The other programmer on the project, Fred, has been spending a lot of time with the tentacle. We’re trying to really give it weight and presence, and so to that end we’ve implemented it as a projectile with customisable speed.
It’s hard to tell from this GIF, and still not really obvious during gameplay, but the tentacle does extend outwards. Later, during final production, we’re probably going to dig deeper into the subtleties of this physical interaction. There might need to be some sort of inverse kinematics involved to send an impulse back along the tentacle when it hits a surface, just to give it a bit of wobble. But at the same time, we want this to be relatively fast. The player can’t be standing around waiting while the damn thing flies over to a surface and sticks there. So, as always, there will have to be compromise.

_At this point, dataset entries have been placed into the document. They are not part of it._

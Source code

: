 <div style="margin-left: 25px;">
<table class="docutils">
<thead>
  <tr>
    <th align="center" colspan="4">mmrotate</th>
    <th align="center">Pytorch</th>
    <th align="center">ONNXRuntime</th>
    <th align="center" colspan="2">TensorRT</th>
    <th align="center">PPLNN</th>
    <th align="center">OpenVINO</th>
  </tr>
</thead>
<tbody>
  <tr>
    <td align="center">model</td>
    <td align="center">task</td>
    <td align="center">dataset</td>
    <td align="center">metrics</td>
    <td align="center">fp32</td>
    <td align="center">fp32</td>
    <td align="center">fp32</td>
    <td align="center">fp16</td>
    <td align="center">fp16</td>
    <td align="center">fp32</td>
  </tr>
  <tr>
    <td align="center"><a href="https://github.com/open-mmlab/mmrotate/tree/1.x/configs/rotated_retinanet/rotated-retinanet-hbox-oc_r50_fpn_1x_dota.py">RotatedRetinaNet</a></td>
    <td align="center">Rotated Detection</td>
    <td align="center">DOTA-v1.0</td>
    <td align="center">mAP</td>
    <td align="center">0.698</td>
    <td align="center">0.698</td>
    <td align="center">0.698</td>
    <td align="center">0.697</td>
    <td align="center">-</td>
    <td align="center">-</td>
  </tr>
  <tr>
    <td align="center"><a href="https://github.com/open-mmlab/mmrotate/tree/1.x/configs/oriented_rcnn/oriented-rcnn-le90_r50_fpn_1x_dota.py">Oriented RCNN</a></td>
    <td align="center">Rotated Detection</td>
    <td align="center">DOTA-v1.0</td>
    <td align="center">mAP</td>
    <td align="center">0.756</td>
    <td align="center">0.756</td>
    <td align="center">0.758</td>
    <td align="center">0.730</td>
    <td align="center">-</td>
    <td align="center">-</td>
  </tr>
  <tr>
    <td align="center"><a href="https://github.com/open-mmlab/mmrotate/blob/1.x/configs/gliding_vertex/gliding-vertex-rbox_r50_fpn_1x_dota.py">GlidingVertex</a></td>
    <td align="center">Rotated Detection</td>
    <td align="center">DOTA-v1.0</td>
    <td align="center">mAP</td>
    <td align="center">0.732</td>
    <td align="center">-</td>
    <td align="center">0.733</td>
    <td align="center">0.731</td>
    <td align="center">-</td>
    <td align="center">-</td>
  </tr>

Parasite is proving an enjoyable contrast to Magical Spell Masters. Relying so heavily on Unity’s built-in physics, there’s been less of an onus on us programmers to get the prototype up and running. We built a bit of AI, ironed out some bugs in the movement code, rigged up some level loading, got some compound bounding boxes working for grounded checks and player state awareness… But that’s about it so far. MSM has been significantly more demanding, not least of all because I’m the only programmer working on it. That game is mechanically more complex than this, and I’m grappling with event systems, complex UI animations, and just a lot of stuff in general. However, as we move into final production and focus more on the little details, Parasite will require us to dive deeper into the physics, and that’s sure to be challenging.
I’ll finish this with a rather large (be patient!) GIF of the background layers. We’re not currently using parallax scrolling or anything. But I’m really liking the way our artists are using colour to convey depth. This space is feeling appropriately cavernous:
I can’t wait to get some proper sound design and music in here.